Nesta mesma proporção, ontem-longe e hoje-perto, se atualizam. Um fenômeno inexplicável, se revela. E uma luz cinematográfica projeta, as minhas ambigüidades e conflitos, que habitam: terra e cosmo, nascente e oceano, o raso e o fundo do mar dos meus sentires...
Num filme dinâmico então eu vejo, dores e angústias que senti, bebi e me embriaguei. Os mil caminhos que andei, as zil viagens que já fiz, os amigos que deixei, as mais distâncias que corri e percorri... E o tanto e imenso que tentei, encontrar “um” lugar e “um” alguém... Eu amei e desamei... Porque, distante de mim, como eu poderia? Como me acharia se eu me perdi de mim, do eu, do tu, do nós e do amor?
‘ – Não sei como, mas pressenti que este ano, meu natal seria atípico. Deu meia noite, em 24 de dezembro e, justo agora, meu pensamento, (que sempre teve vontade própria) me ocupa e me obriga um repensar...Gosto de tudo que me faz pensar... Assim decidi registrar este momento, inusitado, de um natal em que, sozinha, estranhamente, não estou só. Acompanhada e em companhia da cidade inteira, avisto, soberana, o ilimite sem fronteiras de um mundo, incontido de casinhas e luzinhas, rios e pontes e gente.

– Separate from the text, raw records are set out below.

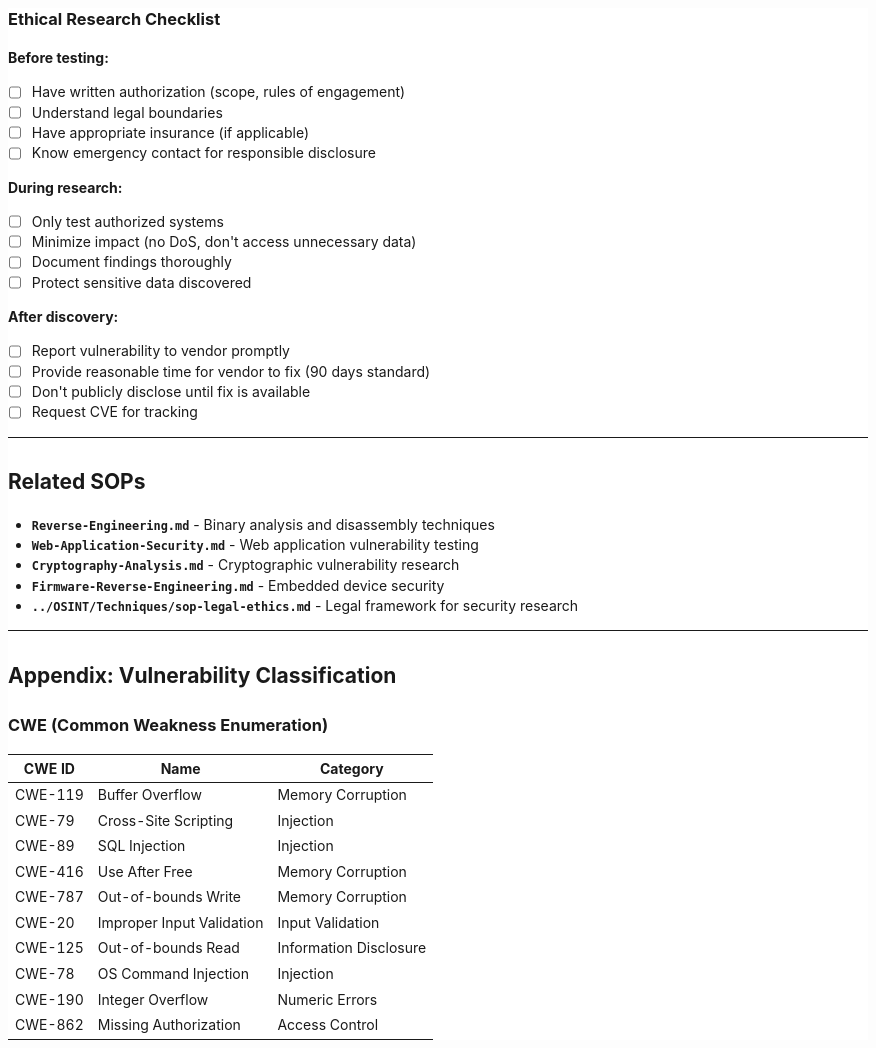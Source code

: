 ### Ethical Research Checklist

**Before testing:**
- [ ] Have written authorization (scope, rules of engagement)
- [ ] Understand legal boundaries
- [ ] Have appropriate insurance (if applicable)
- [ ] Know emergency contact for responsible disclosure

**During research:**
- [ ] Only test authorized systems
- [ ] Minimize impact (no DoS, don't access unnecessary data)
- [ ] Document findings thoroughly
- [ ] Protect sensitive data discovered

**After discovery:**
- [ ] Report vulnerability to vendor promptly
- [ ] Provide reasonable time for vendor to fix (90 days standard)
- [ ] Don't publicly disclose until fix is available
- [ ] Request CVE for tracking

---

## Related SOPs

- **`Reverse-Engineering.md`** - Binary analysis and disassembly techniques
- **`Web-Application-Security.md`** - Web application vulnerability testing
- **`Cryptography-Analysis.md`** - Cryptographic vulnerability research
- **`Firmware-Reverse-Engineering.md`** - Embedded device security
- **`../OSINT/Techniques/sop-legal-ethics.md`** - Legal framework for security research

---

## Appendix: Vulnerability Classification

### CWE (Common Weakness Enumeration)

| CWE ID | Name | Category |
|--------|------|----------|
| CWE-119 | Buffer Overflow | Memory Corruption |
| CWE-79 | Cross-Site Scripting | Injection |
| CWE-89 | SQL Injection | Injection |
| CWE-416 | Use After Free | Memory Corruption |
| CWE-787 | Out-of-bounds Write | Memory Corruption |
| CWE-20 | Improper Input Validation | Input Validation |
| CWE-125 | Out-of-bounds Read | Information Disclosure |
| CWE-78 | OS Command Injection | Injection |
| CWE-190 | Integer Overflow | Numeric Errors |
| CWE-862 | Missing Authorization | Access Control |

Nas casas não os vejo, mas sei que estão lá... A cidade é um mundo iluminado, é um todo. Lembrei Lennon, numa festa natalina com mil árvores a piscar... Então sorri prá mim, comigo, myself e pro meu self. Porque só havia eu, ali.
Epílogo - Assim conclui que, apesar de toda economia psíquica, investida em novas trilhas e pensares, foi uma simples árvore iluminada e um neon piscando longe, um natal, que me acenderam uma luz e inspiração. Eu concebi de repente, um roteiro modesto. E me fiz cineasta, diretora e atriz... E me dei de presente um filme, já escrito, estrelado e lançado, por mim...
Este filme seria caótico-incompreensível, não fosse a legenda. Porque nele eu mesclo, imagens, metáforas que, de tão complexas, fadariam ao insucesso, ambos - roteiro e atriz, desta trama. Pausa.
Vou ligar a tecla SAP, a legenda e rewind... Pois a partir de agora vou segredar um embate: Meu pensamento e eu, se questionam...‘Prá problematizar e entender, o que será que me dá... E saber:
- Onde cabe o simples e o campo? - Em mim.
- Onde guardas o gosto cultural e o requintado? - Em mim.
- Onde está a cientista? - Em mim.
- Onde anda todo o resto? - Em mim.
- Onde cabe isto tudo? - Em mim.
- Como fazes para ter, assim? – Amo! Apaixonada e viciadamente, eu amo. E acredito que o amor existe, de verdade!
- O que fazes prá viver e estar assim? - Escrevo e reescrevo e me emociono e gosto disso. Ser e Estar assim, me faz humana, civilizadamente - gente. Invento e reinvento, poesias e roteiros a cada dia... E experimento, corajosa, as doses diárias de cada coisinha que sinto e que amo, bem dentro de mim.
- Onde e como distribuo este filme? - Em árvores. Em folhas que espalho, soprando a quem queira, no ar ou no mar, sem fronteiras, em sopros de vento...
- De onde vem tua força? – Da minha alegria-menina-maria que ri e que brinca que ama e que gira no sol...Sou um girassol... E, apenas, um ser humano.